Le principal danger concerne les animaux, qui peuvent se retrouver piégés dans ces objets en plastique ou risquent de les avaler. « Le mouvement conduit les morceaux de plastique à se casser en fragments de moindre taille. Ceux-ci sont suffisamment petits pour être ingérés y compris par les plus petits animaux, qui sont mangés par des poissons plus gros et des oiseaux. Une fois digéré, le plastique peut libérer des produits chimiques toxiques qui traversent ainsi la chaîne alimentaire. Ces substances, à hautes doses, pourraient être nocives à la santé de la faune et de la flore. »

   Beaucoup de déchets sont invisibles, car présents sous la surface de l’eau de la Tamise, le fleuve qui traverse Londres. ©️ Zeisterrre, Wikimedia Commons, cc by sa 3.0

Entre septembre et décembre 2012, les chercheurs ont placé des filets en sept points de l’estuaire de la Tamise. Les filets utilisés servent normalement à attraper des crabes chinois à mitaines, une espèce invasive de crustacés. En trois mois, les scientifiques ont ainsi récupéré 8.490 objets en plastique qui représentaient 54 catégories différentes de déchets, comme des emballages de cigarettes, de la vaisselle en plastique (verres, assiettes, couverts, etc.) ou des emballages alimentaires. Mais plus de 20 % de ces déchets étaient des produits sanitaires, qui provenaient essentiellement de protections hygiéniques. Il y avait finalement assez peu de sacs en plastique (2 %), mais les filets n’étaient probablement pas adaptés pour les récupérer.

Les détritus collectés lors de l’étude ne représentaient qu’un petit exemplaire du volume d’ordures qui doivent exister au fond du fleuve : les gros objets ne pouvaient pas être attrapés dans ces petits filets, si bien que l’on ne connaît pas toute l’étendue du problème. Tous ces déchets « invisibles » ont probablement été sous-estimés jusqu’à présent.

Depuis des années, le port de Londres dispose d’un service qui récupère environ 250 tonnes de déchets chaque année dans la Tamise. En 2011, 248 tonnes ont été retirées du fleuve et 239 tonnes en 2012. Ce service utilise deux bateaux et dix collecteurs de débris flottants.

Les scientifiques font pression pour des changements dans les politiques publiques, car les dangers des plastiques sont de plus en plus apparents.
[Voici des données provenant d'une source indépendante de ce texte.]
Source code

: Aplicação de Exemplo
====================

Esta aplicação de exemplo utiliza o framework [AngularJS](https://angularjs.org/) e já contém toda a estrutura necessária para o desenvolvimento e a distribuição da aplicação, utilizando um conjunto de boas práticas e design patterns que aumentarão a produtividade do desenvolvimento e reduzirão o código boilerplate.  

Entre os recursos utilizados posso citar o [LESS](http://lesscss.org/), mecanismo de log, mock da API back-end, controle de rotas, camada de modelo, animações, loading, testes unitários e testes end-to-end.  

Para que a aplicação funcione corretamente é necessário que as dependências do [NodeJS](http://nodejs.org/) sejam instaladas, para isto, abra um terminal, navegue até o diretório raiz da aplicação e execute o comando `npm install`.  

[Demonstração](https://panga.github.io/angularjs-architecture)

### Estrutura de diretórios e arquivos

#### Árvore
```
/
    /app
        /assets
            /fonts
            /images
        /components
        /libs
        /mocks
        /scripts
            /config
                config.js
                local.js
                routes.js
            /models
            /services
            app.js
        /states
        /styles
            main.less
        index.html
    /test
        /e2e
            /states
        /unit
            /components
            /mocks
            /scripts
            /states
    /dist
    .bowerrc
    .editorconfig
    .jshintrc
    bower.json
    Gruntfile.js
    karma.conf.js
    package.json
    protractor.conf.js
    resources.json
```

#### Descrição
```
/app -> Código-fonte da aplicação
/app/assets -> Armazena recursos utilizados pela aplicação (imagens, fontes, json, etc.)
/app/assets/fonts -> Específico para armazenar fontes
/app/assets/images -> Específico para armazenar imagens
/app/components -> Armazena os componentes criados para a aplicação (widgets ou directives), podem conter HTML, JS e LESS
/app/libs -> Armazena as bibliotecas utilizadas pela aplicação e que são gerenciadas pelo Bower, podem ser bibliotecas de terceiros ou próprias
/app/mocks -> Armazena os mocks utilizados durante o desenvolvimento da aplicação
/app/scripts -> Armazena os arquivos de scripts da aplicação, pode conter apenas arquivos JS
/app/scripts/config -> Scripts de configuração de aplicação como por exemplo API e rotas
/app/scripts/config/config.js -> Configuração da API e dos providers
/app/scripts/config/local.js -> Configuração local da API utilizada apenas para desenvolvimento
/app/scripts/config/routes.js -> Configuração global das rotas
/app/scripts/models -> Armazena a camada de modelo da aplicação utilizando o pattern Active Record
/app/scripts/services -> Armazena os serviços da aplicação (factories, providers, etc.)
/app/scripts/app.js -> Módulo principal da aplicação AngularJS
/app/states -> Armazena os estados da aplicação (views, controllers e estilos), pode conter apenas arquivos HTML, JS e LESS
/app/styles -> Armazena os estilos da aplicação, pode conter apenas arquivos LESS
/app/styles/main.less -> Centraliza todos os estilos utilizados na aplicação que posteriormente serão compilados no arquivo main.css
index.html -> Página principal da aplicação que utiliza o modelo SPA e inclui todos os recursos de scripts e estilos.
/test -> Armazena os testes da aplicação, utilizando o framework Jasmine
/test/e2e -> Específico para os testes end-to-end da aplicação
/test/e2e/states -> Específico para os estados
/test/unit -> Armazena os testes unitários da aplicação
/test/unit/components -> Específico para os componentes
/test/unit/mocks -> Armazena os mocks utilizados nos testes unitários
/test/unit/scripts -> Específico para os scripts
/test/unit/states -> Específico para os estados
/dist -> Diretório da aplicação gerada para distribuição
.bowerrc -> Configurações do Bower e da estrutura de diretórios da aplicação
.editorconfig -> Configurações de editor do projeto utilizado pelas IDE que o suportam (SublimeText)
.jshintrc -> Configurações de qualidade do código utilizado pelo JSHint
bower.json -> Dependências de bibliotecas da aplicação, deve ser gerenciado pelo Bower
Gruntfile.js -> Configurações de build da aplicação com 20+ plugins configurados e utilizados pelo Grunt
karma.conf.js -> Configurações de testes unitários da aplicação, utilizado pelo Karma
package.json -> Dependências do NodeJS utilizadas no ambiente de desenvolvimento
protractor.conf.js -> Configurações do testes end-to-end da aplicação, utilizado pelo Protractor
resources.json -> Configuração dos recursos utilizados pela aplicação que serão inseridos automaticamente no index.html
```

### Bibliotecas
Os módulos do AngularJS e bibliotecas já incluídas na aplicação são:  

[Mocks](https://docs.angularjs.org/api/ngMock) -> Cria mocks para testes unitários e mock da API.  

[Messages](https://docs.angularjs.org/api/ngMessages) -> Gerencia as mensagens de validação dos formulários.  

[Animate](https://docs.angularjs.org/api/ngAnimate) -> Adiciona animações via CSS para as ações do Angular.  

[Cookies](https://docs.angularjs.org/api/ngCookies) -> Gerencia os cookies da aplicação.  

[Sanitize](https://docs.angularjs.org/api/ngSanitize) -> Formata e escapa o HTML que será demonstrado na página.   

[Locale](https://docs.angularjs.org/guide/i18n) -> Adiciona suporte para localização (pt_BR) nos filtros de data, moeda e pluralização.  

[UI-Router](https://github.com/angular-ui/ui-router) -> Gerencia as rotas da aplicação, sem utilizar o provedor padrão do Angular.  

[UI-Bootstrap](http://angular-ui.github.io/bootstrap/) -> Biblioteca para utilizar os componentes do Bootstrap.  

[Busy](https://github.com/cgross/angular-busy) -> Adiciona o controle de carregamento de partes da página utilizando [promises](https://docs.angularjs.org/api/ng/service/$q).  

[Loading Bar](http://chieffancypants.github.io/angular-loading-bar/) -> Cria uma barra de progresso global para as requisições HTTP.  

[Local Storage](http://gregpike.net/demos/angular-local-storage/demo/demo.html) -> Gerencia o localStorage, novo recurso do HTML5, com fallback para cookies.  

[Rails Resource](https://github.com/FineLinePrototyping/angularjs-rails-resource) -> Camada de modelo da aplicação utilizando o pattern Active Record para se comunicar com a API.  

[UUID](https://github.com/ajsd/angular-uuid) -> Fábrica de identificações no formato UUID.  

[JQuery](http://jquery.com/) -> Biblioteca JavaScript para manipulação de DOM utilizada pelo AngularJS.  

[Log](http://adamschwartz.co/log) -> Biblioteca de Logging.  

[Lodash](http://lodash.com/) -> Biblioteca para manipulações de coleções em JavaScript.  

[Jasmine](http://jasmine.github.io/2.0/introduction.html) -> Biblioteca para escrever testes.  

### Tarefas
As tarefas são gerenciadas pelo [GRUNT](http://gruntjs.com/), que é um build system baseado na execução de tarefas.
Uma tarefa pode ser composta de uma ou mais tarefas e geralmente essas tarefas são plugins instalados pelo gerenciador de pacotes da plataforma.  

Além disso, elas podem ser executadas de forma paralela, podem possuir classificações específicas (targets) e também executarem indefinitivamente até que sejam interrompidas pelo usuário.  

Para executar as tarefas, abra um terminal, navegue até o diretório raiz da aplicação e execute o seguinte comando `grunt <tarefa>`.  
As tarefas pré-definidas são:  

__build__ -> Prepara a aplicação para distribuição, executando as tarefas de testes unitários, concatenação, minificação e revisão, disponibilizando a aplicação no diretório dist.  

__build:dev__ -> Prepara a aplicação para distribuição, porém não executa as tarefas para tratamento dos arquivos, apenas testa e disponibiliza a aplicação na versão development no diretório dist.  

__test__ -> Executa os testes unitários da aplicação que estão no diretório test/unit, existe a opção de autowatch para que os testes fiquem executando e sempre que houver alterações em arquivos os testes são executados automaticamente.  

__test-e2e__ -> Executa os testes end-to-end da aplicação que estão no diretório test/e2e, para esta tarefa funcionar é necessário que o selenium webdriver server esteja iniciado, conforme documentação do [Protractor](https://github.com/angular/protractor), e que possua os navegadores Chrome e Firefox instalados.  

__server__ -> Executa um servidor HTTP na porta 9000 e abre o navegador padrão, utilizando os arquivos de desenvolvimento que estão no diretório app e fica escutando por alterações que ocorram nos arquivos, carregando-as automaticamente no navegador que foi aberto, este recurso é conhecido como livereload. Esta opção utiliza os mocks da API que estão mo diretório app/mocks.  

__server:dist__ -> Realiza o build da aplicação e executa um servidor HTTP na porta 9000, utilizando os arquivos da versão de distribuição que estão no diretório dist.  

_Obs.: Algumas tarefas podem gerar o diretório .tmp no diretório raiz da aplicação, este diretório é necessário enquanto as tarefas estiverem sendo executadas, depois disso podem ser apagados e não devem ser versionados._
Cette nouvelle étude souligne la part considérable des produits sanitaires, comme les enveloppes plastiques des serviettes hygiéniques, en partie à cause de leur longévité.

Certains de ces produits sanitaires ne devraient pas être jetés dans les toilettes, et c’est pourtant ainsi que la plupart arrivent dans les rivières. Ceci suggère qu’un changement de comportement des consommateurs est nécessaire, mais aussi que les industriels doivent travailler à améliorer la biodégradabilité de ces produits.